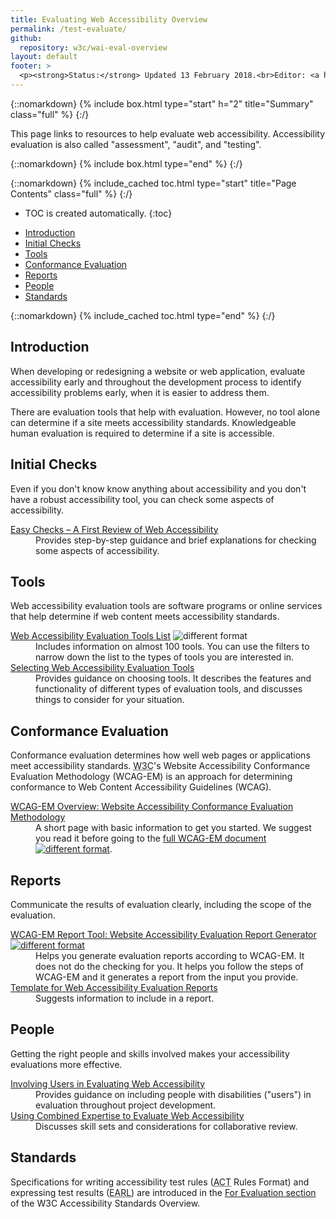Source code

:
 ```yaml
---
title: Evaluating Web Accessibility Overview
permalink: /test-evaluate/
github: 
  repository: w3c/wai-eval-overview
layout: default
footer: >
  <p><strong>Status:</strong> Updated 13 February 2018.<br>Editor: <a href="https://www.w3.org/People/Shawn/">Shawn Lawton Henry</a>.</p>
---
```


{::nomarkdown}
{% include box.html type="start" h="2" title="Summary" class="full" %}
{:/}

This page links to resources to help evaluate web accessibility. Accessibility evaluation is also called "assessment", "audit", and "testing".

{::nomarkdown}
{% include box.html type="end" %}
{:/}


{::nomarkdown}
{% include_cached toc.html type="start" title="Page Contents" class="full" %}
{:/}

-   TOC is created automatically.
{:toc}
<ul>
<li><a href="#intro">Introduction</a></li>
<li><a href="#initial">Initial Checks</a></li>
<li><a href="#tools">Tools</a></li>
<li><a href="#conformance">Conformance Evaluation</a></li>
<li><a href="#reports">Reports</a></li>
<li><a href="#people">People</a></li>
<li><a href="#standards">Standards</a></li>
</ul>
{::nomarkdown}
{% include_cached toc.html type="end" %}
{:/}

<h2 id="intro">Introduction</h2>
<p>When developing or redesigning a website or web application, evaluate accessibility early and throughout the development process to identify accessibility problems early, when it is easier to address them.</p>
<p>There are evaluation tools that help with evaluation. However, no tool alone can determine if a site meets accessibility standards. Knowledgeable human evaluation is required to determine if a site is accessible.</p>
<h2 id="initial">Initial Checks</h2>
<p>Even if you don't know know anything about accessibility and you don't have a robust accessibility tool, you can check some aspects of accessibility.</p>
<dl>
<dt><a href="{{ "/test-evaluate/preliminary/" | relative_url }}">Easy Checks – A First Review of Web Accessibility</a></dt>
<dd>Provides step-by-step guidance and brief explanations for checking some aspects of  accessibility.</dd>
</dl>
<h2 id="tools">Tools</h2>
<p>Web accessibility evaluation tools are software programs or online services that help determine if web content meets accessibility standards.</p>
<dl>
<dt><a href="https://www.w3.org/WAI/ER/tools/">Web Accessibility Evaluation Tools List</a> <img src="https://www.w3.org/Icons/tr.png" alt="different format" /></dt>
<dd> Includes information on almost 100 tools. You can use the filters to narrow down the list to the types of tools you are interested in.</dd>
<dt><a href="https://www.w3.org/WAI/eval/selectingtools.html">Selecting Web Accessibility Evaluation Tools</a></dt>
<dd> Provides guidance on choosing   tools. It describes the features and functionality of different types of evaluation tools, and discusses things to consider for your situation.</dd>
</dl>
<h2 id="conformance">Conformance Evaluation</h2>
<p>Conformance evaluation determines how well web pages or applications meet accessibility standards. <acronym title="World Wide Web Consortium">W3C</acronym>'s Website Accessibility Conformance Evaluation Methodology (WCAG-EM) is an approach for determining conformance to Web Content Accessibility Guidelines (WCAG).</p>
<dl>
<dt><a href="https://www.w3.org/WAI/eval/conformance.html">WCAG-EM Overview: Website Accessibility Conformance Evaluation Methodology</a></dt>
<dd>A short page with basic information to get you started. We suggest you read it before going to the <a href="https://www.w3.org/TR/WCAG-EM/">full WCAG-EM document <img src="https://www.w3.org/Icons/tr.png" alt="different format" /></a>.</dd>
</dl>
<h2 id="reports">Reports</h2>
<p>Communicate the results of evaluation clearly, including the scope of the evaluation. </p>
<dl>
<dt><a href="https://www.w3.org/WAI/eval/report-tool/#/">WCAG-EM Report Tool: Website Accessibility Evaluation Report Generator <img src="https://www.w3.org/Icons/tr.png" alt="different format" /></a></dt>
<dd> Helps you generate evaluation reports according to WCAG-EM. It does not do the checking for you. It helps you follow the steps of WCAG-EM and it generates a report from the input  you provide.</dd>
<dt><a href="https://www.w3.org/WAI/eval/template">Template for Web Accessibility Evaluation Reports</a></dt>
<dd>Suggests information to include in a report.</dd>
</dl>
<h2 id="people">People</h2>
<p>Getting the right people and skills involved makes your accessibility evaluations more effective.</p>
<dl>
<dt><a href="{{ "/test-evaluate/involving-users/" | relative_url }}">Involving Users in Evaluating Web Accessibility</a></dt>
<dd>Provides guidance on including people with disabilities (&quot;users&quot;) in evaluation throughout project development.</dd>
<dt><a href="https://www.w3.org/WAI/eval/reviewteams">Using Combined Expertise to Evaluate Web Accessibility</a></dt>
<dd>Discusses skill sets and considerations for collaborative review.</dd>
</dl>
<h2 id="standards">Standards</h2>
<p>Specifications for writing accessibility test rules (<abbr title="Accessibility Conformance Testing">ACT</abbr> Rules Format) and expressing test results (<abbr title="Evaluation and Report Language">EARL</abbr>) are introduced in the <a href="https://w3c.github.io/wai-std-gl-overview/standards-guidelines/#eval">For Evaluation section</a> of the W3C Accessibility Standards Overview.</p>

-----

■ Prompt:
Go through the material and copy each line in which the word "that" occurs.

■ Exercise result:
<p>There are evaluation tools that help with evaluation. However, no tool alone can determine if a site meets accessibility standards. Knowledgeable human evaluation is required to determine if a site is accessible.</p>
<p>Web accessibility evaluation tools are software programs or online services that help determine if web content meets accessibility standards.</p>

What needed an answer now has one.